Impact of online confusion? Many, many young Americans just don't get the Holocaust
It was the kind of open-ended question researchers ask when they want survey participants to have every possible chance to give a good answer.
Thus, a recent 50-state study of Millennials and younger "Generation Z" Americans included this: "During the Holocaust, Jews and many others were sent to concentration camps, death camps and ghettos. Can you name any concentration camps, death camps or ghettos you have heard of?"
Only 44% could remember hearing about Auschwitz and only 6% remembered Dachau, the first concentration camp. Only 1% mentioned Buchenwald, where Nobel Laureate Elie Wiesel was a prisoner when the American Third Army arrived.
Another question: "How was the Holocaust carried out?" While 30% knew that there were concentration camps, only 13% remembered poison-gas chambers.
"That was truly shocking. I have always thought of Auschwitz as a symbol of evil for just about everyone. … It has always been the ultimate example of what hate can lead to if we don't find a way to stop it," said Gideon Taylor, president of the Conference of Jewish Material Claims Against Germany.
It was a sobering "wake-up call," he added, to learn that half of the young Americans in this survey "couldn't name a single concentration camp. … It seems that we no longer have common Holocaust symbols in our culture, at least not among our younger generations."
Popular culture is crucial. It has, after all, been nearly 30 years since the release of Steven Spielberg's "Schindler's List," so that landmark movie isn't a cultural reference point for many young people. And it's been 20 years since the original "X-Men" movie, which opens at the gates of Auschwitz, and almost a decade since "X-Men: First Class," which offered a variation on that concentration-camp imagery.
Old movies and school Holocaust-education materials, said Taylor, are clearly being buried in information from social media and Internet search engines.

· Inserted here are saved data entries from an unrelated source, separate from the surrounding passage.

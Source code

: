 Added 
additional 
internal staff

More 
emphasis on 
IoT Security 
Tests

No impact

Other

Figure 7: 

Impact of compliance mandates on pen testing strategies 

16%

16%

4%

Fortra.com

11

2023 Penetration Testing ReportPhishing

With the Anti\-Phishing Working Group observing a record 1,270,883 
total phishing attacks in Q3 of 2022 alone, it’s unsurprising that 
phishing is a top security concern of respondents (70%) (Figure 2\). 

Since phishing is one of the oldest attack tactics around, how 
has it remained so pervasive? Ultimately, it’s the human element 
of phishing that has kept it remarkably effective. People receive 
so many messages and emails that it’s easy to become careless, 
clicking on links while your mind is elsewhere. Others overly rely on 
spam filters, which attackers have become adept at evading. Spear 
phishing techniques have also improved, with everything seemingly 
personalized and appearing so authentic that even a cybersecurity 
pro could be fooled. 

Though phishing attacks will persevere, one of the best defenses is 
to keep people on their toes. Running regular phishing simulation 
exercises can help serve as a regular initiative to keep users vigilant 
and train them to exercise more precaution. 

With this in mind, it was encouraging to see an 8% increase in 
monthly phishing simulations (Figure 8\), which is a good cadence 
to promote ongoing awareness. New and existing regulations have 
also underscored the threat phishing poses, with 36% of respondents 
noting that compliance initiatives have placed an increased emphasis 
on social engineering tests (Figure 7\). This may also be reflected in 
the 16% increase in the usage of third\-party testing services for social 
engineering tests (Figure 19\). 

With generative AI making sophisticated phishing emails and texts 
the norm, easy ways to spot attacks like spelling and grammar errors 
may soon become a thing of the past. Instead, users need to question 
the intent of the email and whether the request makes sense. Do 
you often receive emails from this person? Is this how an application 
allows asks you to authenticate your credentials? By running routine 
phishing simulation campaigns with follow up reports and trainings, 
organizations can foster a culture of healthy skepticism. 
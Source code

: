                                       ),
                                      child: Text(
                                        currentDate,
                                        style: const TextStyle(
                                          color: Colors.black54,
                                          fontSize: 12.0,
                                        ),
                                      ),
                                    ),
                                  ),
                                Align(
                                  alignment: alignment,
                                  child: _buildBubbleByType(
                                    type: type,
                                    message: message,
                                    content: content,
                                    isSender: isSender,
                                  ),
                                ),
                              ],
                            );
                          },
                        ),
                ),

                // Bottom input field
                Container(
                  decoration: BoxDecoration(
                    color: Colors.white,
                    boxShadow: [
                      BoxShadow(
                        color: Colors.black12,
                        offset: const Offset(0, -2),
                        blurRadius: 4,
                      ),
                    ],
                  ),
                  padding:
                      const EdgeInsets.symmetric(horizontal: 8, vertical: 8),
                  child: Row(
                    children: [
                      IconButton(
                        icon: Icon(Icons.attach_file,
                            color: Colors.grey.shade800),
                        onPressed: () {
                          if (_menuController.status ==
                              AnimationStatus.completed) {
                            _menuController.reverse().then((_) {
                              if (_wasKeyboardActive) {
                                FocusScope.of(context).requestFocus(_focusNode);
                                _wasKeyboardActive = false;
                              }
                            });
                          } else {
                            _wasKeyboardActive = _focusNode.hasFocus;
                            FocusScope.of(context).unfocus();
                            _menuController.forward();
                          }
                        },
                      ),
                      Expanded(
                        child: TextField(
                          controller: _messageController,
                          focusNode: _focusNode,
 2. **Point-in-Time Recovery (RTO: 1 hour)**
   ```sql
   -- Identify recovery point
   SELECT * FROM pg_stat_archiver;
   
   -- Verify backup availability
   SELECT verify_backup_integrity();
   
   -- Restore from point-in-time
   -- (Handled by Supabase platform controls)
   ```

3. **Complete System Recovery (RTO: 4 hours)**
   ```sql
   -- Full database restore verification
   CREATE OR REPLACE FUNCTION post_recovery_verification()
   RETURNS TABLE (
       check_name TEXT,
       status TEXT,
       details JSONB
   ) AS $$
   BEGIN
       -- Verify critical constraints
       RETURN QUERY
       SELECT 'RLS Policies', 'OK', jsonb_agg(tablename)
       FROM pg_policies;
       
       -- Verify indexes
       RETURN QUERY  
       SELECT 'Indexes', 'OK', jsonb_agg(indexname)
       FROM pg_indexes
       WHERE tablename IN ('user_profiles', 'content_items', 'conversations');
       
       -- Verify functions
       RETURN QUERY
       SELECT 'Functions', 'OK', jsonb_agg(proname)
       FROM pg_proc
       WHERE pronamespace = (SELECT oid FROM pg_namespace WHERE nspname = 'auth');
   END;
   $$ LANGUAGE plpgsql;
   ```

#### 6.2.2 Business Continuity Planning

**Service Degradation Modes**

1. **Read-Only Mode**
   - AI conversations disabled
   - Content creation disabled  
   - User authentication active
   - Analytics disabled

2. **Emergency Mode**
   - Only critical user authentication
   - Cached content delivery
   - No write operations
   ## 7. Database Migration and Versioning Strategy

"The world has changed so much in terms of how information is transmitted," he said, reached by telephone. "Obviously the Internet has transformed how young people take in stories and information. … Twenty years ago, we could assume that most students were being exposed to books by Elie Wiesel" in history classes or "movies like 'Schindler's List' or 'Sophie's Choice.' We cannot assume this anymore."
It was encouraging that 80% of survey respondents said Holocaust education projects should continue and 64% thought these class sessions should be compulsory.
Nevertheless, this survey about the Holocaust history should trouble citizens who worry that future generations will fail to recognize outbreaks of terror and persecution, said evangelical activist John Stonestreet, in a BreakPoint radio commentary written with David Carlson.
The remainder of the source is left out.